La frustration sociale et ses répercussions :

Comment pouvons nous être aussi naïfs face aux répercussions d’une frustration sociale « tape à l’œil ». Tout le monde le sait, les citoyens de Kairouan vont jusqu’à Sousse pour s’approvisionner de breuvage alcoolisé. Sont-ils vraiment aussi réservés ? L’Etat n’est-t-il pas au courent du marché noir ?

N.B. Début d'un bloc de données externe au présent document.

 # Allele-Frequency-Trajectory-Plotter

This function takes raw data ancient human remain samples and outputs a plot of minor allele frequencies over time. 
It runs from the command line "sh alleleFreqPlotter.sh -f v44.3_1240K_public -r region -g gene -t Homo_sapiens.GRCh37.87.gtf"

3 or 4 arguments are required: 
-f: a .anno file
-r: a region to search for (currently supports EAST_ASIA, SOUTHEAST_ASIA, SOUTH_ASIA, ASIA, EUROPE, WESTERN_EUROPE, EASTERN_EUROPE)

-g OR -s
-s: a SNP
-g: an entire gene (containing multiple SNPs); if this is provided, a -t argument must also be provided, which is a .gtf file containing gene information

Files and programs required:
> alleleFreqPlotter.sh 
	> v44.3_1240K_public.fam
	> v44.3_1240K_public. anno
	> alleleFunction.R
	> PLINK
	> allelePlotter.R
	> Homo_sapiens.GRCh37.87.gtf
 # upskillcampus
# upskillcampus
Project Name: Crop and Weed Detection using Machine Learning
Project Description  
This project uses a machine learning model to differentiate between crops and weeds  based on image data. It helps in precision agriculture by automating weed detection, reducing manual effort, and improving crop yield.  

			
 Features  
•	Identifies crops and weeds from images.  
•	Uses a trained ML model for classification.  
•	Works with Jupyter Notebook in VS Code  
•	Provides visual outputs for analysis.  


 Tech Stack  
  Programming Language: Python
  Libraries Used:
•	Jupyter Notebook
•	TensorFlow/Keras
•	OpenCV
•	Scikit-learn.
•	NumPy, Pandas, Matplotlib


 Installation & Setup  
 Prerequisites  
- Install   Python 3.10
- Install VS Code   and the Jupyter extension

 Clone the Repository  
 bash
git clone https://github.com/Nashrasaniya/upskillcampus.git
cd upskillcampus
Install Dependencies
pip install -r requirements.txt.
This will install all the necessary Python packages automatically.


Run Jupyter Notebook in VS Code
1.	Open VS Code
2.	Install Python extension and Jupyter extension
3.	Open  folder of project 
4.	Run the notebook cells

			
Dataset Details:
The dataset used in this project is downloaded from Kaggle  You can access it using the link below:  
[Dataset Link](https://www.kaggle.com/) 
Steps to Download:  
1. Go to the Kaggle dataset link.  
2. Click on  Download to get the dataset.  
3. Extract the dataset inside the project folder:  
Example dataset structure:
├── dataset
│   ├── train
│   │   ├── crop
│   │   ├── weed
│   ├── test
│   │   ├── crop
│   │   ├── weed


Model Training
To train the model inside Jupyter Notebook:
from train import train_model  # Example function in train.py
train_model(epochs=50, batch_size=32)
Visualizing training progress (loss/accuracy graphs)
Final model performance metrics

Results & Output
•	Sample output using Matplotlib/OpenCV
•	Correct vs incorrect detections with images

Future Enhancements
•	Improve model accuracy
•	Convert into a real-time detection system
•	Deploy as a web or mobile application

Les interrogations fusent toujours dès que la mort jaillie dans les médias. Mésestimer l’impact sociologique de la frustration chez des communautés marginalisés est une faute grave buriné d’un inconscient collectif. La science le prouve et les chiffres giflent les bouches cousues des complices de ce fléau. N’est-ce pas Kairouan qui a enregistré en 2015 un taux de 16,21% des cas de suicide dont le nombre a recensé 89 cas ? Dans le même gouvernorat, un enfant âgé de 12 a mis fin à ses jours le 6 mai dernier et pourtant personne n’en parle dans les plateaux télés.

 

Alcool et schizophrénie :

Prier le jour et boire comme un trou la nuit est purement tunisien. Conduire une belle Ford et décrier le capitalisme américain l’est aussi. On continue dès lors à marcher sur des bourbes de « Je ne sais pas » sans poser les bonnes questions. Comment pourrait un gouvernorat démuni d’eau potable, de moyens de transports, de salles de théâtres et de cinéma s’investir à fond dans la vie alors que celui-ci baigne dans la frustration. Ne pouvons-nous pas s’imprégner de l’expérience américaine lors de sa phase de prohibition dans le début des années 20’ où l’interdiction de la vente d’alcool a fait subir à l’Etat l’invasion des mafias de contrebande. Les kairounais ne sont pas tous réservés, certains aiment boire, d’autres non et que la vie continue. Le pouvoir du voyeurisme ainsi que de l’hypocrisie ont pu créer un sentier de mort et de chaos mais cela risque d’éclater un jour ou l’autre. En attendant, regardons tous ensemble la télé.